= Assignment =
Exactly the lines from the one containing "- **Lens B: Frames" through the one containing "# Innomatics Research" in the listing below are to be copied, with the pictures left out.

= Dataset extract =
◇ ◇ ◇ ◇ ◇

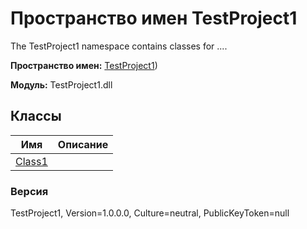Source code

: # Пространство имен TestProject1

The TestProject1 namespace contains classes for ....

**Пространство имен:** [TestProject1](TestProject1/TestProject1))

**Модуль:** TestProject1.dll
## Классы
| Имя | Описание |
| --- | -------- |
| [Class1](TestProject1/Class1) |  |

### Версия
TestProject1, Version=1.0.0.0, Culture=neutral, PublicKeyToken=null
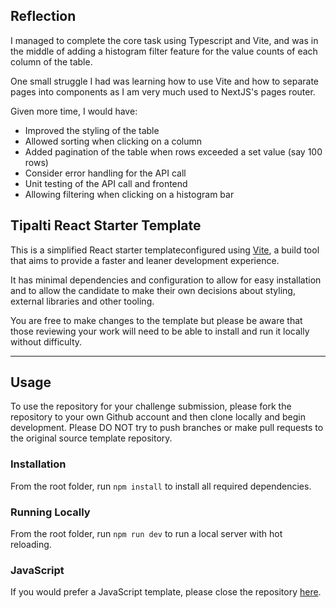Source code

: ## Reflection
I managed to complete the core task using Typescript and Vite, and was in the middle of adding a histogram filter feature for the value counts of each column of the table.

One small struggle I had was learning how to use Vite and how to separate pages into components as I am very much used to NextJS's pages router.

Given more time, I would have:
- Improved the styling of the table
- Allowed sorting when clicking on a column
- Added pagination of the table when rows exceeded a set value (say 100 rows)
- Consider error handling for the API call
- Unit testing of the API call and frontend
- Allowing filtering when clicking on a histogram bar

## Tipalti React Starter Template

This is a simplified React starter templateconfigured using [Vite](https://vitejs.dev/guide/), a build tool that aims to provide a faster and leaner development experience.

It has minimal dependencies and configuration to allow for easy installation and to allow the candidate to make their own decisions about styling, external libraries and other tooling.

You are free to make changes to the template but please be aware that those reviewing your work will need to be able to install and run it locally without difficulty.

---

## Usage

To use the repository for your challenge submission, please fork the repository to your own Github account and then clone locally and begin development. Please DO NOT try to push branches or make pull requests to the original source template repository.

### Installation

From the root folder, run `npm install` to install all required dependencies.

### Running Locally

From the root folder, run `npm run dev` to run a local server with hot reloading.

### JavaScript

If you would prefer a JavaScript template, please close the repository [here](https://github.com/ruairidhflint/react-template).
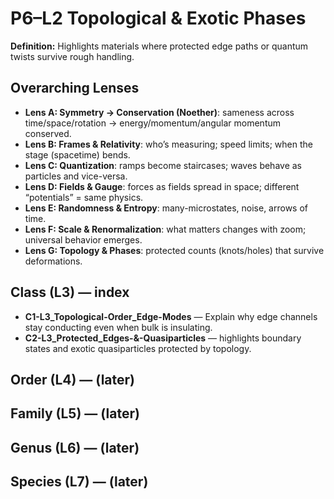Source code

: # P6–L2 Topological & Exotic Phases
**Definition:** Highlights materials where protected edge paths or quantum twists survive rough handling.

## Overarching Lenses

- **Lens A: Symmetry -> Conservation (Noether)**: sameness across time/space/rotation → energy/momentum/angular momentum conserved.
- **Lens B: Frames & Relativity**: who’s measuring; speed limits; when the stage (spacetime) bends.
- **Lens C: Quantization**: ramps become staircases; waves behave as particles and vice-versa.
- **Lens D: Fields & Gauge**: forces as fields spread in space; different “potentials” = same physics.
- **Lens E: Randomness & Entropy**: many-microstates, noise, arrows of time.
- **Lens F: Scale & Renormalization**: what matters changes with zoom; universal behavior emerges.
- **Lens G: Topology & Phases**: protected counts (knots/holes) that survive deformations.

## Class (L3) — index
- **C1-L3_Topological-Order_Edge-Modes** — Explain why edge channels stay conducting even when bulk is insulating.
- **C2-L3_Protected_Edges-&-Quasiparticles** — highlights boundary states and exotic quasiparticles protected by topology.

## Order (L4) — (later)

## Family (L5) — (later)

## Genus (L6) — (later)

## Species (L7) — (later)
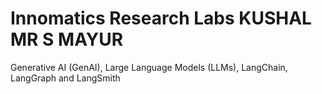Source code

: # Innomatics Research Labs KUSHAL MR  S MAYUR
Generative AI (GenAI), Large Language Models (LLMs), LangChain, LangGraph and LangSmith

◇ ◇ ◇ ◇ ◇

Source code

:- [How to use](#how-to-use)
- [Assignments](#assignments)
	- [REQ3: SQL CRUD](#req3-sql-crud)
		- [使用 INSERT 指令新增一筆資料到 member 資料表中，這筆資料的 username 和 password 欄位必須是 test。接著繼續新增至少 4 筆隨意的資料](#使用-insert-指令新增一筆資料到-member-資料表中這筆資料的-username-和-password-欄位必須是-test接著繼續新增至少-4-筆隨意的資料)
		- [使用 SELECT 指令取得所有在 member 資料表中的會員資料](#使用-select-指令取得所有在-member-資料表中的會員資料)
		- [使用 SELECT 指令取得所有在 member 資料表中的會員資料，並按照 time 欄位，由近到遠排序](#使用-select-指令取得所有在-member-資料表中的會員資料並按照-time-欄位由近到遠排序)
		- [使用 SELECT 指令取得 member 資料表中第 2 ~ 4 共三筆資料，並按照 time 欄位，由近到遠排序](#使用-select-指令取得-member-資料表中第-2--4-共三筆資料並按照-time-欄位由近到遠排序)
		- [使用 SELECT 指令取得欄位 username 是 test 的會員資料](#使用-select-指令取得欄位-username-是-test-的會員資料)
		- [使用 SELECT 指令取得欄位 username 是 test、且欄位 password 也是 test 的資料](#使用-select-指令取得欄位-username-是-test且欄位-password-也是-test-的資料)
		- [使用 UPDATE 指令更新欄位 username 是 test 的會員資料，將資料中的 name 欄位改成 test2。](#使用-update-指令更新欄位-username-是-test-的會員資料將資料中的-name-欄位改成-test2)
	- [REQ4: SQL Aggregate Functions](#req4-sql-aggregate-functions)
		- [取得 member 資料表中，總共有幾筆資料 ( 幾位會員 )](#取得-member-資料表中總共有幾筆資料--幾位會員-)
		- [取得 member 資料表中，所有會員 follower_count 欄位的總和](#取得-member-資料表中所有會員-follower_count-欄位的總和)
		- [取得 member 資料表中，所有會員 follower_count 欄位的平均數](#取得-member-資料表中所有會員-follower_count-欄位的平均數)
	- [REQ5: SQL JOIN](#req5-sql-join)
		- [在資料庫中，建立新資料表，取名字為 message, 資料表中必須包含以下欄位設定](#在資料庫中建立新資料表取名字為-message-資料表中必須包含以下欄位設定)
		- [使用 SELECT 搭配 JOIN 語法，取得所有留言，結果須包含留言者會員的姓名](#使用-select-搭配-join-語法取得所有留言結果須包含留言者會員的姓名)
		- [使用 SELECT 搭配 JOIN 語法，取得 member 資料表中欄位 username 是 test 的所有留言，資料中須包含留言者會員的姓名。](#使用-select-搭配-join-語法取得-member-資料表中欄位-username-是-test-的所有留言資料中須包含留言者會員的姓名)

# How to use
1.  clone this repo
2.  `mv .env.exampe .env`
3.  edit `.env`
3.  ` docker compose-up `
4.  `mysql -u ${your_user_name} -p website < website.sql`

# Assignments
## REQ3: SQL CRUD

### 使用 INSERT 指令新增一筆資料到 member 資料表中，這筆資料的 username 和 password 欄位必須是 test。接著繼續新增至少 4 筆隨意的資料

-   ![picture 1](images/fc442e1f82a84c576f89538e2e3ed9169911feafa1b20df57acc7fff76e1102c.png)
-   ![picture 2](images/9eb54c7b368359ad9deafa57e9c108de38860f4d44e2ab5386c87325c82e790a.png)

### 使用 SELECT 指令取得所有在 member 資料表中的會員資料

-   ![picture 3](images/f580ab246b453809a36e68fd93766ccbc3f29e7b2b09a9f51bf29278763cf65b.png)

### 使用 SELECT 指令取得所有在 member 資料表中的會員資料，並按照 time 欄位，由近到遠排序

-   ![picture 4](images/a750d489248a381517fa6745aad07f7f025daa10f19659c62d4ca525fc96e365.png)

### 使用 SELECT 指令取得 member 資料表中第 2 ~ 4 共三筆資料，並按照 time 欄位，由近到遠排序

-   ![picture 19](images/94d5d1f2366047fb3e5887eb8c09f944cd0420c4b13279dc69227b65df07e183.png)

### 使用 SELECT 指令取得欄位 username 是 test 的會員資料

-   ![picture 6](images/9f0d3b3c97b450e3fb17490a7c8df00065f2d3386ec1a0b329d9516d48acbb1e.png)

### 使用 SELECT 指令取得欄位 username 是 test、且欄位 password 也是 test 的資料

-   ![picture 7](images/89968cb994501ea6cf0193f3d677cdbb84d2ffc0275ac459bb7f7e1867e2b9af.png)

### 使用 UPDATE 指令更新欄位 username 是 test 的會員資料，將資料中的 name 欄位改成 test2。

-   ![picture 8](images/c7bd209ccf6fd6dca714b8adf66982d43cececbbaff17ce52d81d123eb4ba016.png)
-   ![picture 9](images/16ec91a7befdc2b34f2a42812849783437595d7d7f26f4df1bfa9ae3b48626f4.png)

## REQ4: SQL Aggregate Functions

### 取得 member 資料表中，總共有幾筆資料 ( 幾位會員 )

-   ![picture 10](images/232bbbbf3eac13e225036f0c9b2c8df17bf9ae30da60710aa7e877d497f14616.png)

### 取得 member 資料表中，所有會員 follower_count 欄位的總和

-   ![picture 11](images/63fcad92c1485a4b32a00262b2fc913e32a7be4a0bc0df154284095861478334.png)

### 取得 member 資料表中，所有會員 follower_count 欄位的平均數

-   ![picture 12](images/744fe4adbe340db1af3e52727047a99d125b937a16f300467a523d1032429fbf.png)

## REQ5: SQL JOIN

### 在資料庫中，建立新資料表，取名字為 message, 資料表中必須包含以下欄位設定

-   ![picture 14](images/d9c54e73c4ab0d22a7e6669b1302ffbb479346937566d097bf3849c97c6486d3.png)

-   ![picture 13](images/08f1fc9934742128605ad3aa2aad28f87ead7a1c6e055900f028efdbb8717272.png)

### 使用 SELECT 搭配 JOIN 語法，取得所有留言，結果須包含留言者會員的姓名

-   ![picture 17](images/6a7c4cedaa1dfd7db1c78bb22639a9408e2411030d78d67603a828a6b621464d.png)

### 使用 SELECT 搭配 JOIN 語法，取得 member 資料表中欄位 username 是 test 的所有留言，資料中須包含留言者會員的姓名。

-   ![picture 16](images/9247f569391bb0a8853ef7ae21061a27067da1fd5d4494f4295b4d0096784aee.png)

◇ ◇ ◇ ◇ ◇

= Answer to the exercise =
- **Lens B: Frames & Relativity**: who’s measuring; speed limits; when the stage (spacetime) bends.
- **Lens C: Quantization**: ramps become staircases; waves behave as particles and vice-versa.
- **Lens D: Fields & Gauge**: forces as fields spread in space; different “potentials” = same physics.
- **Lens E: Randomness & Entropy**: many-microstates, noise, arrows of time.
- **Lens F: Scale & Renormalization**: what matters changes with zoom; universal behavior emerges.
- **Lens G: Topology & Phases**: protected counts (knots/holes) that survive deformations.

## Class (L3) — index
- **C1-L3_Topological-Order_Edge-Modes** — Explain why edge channels stay conducting even when bulk is insulating.
- **C2-L3_Protected_Edges-&-Quasiparticles** — highlights boundary states and exotic quasiparticles protected by topology.

## Order (L4) — (later)

## Family (L5) — (later)

## Genus (L6) — (later)

## Species (L7) — (later)
Source code

: # Innomatics Research Labs KUSHAL MR  S MAYUR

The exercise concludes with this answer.